This was a very nice puzzle. If we were going on the Nikoli scale, I’d say this is on the easy end of “Hard” in difficulty. Not sure if that’s where you aim for Thursday, but it’s a substantial ramp up in difficulty from yesterday (which struck me as the easy end of medium). Again, the difficulty also depends on familiarity with Yajilin in general. Once you get going, the logical flow of the puzzle is steady and satisfying.

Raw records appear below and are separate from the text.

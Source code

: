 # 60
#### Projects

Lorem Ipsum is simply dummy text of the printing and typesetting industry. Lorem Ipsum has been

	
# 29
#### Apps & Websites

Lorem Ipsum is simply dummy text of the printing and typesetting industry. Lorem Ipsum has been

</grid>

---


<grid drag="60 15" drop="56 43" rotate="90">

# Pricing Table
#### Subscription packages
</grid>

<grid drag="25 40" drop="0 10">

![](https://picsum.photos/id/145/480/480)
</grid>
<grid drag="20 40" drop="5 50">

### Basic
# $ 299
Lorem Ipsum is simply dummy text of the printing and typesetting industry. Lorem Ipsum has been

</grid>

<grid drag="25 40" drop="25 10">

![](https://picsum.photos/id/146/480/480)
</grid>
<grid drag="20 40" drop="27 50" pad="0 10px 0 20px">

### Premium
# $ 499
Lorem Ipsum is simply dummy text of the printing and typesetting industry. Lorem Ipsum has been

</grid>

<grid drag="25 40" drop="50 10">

It’s very clear once you start solving the puzzle, but I’m not sure if it’s worth noting in the directions that the blocks and loop are uniquely determined, but that the direction arrows aren’t. In other words, there are quite a few clues with more than one “zero” direction, so we can’t be sure where the arrow is actually pointing.

2. MellowMelon Says:

Thanks for the responses about the difficulty. The arrow directions not being uniquely determined is on the description page, when it says “one (or more) of the four directions has that number of black squares”.

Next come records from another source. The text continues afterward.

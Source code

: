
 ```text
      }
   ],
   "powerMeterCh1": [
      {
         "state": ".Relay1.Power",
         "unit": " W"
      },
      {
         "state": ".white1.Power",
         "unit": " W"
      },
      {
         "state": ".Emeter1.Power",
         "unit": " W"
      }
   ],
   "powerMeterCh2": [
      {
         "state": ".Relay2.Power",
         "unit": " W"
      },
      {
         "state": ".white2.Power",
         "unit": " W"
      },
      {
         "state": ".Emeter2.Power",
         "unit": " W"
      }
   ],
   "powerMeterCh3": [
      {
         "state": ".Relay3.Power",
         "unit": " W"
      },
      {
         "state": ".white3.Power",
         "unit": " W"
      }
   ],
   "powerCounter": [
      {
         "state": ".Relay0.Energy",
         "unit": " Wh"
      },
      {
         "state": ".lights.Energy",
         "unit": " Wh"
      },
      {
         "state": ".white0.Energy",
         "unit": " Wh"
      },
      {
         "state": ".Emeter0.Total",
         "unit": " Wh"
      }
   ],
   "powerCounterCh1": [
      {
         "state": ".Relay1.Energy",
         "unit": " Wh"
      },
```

The easy end of “Hard” would optimally be Friday, but generally I don’t make seven puzzles that fit each day of the week perfectly and allow plenty of leeway. This week it just happened I made a bunch of puzzles and didn’t know what to do with any of them. I thought the Nurikabe was placed too early if anything, for instance.

3. Mark Fox Says:

Each new twist on a familiar puzzle adds a certain degree of difficulty the first time I tackle it. I don’t think this puzzle is intrinsically all that hard, it just took some extra pondering at the beginning.

4. Heidi Quist Says:

I’m very stuck on this one. The bottom right corner doesn’t seem to follow the rules. There has to be a black in the crux of the three zeroes–line can’t go in and end. Then, for each zero in that trio, the other (horizontal or vertical) must have zero blacks, right? This will put a right angle in the bottom left corner of that trio. Then, one row up from the bottom edge you have two zeroes. These must have a line underneath because neither can be a black. Now you have two lines pointing in to that bottom right corner. Now with the zero one in from the bottom and far right edge, you have to have a line going along that outside edge because none of those can be blacks, to prevent dead ends. But now you have three lines pointing into that corner, and only two of them can connect, forcing a dead end. What am I missing? If I could post a picture to show you, I would, but not sure how to do that.

• MellowMelon Says:

I think I was able to follow what you said. In that bottom right sector you had three loose ends going into, your logic obtaining the two loose ends along the bottom row is sound. That and your contradiction tells you that R8C15 (three left and two up from bottom right corner square) has to be a black square.

I am not quite sure what about the nearby 0s made you believe that was impossible. Remember: only one of the four directions needs to have no black squares for a 0 clue to be satisfied.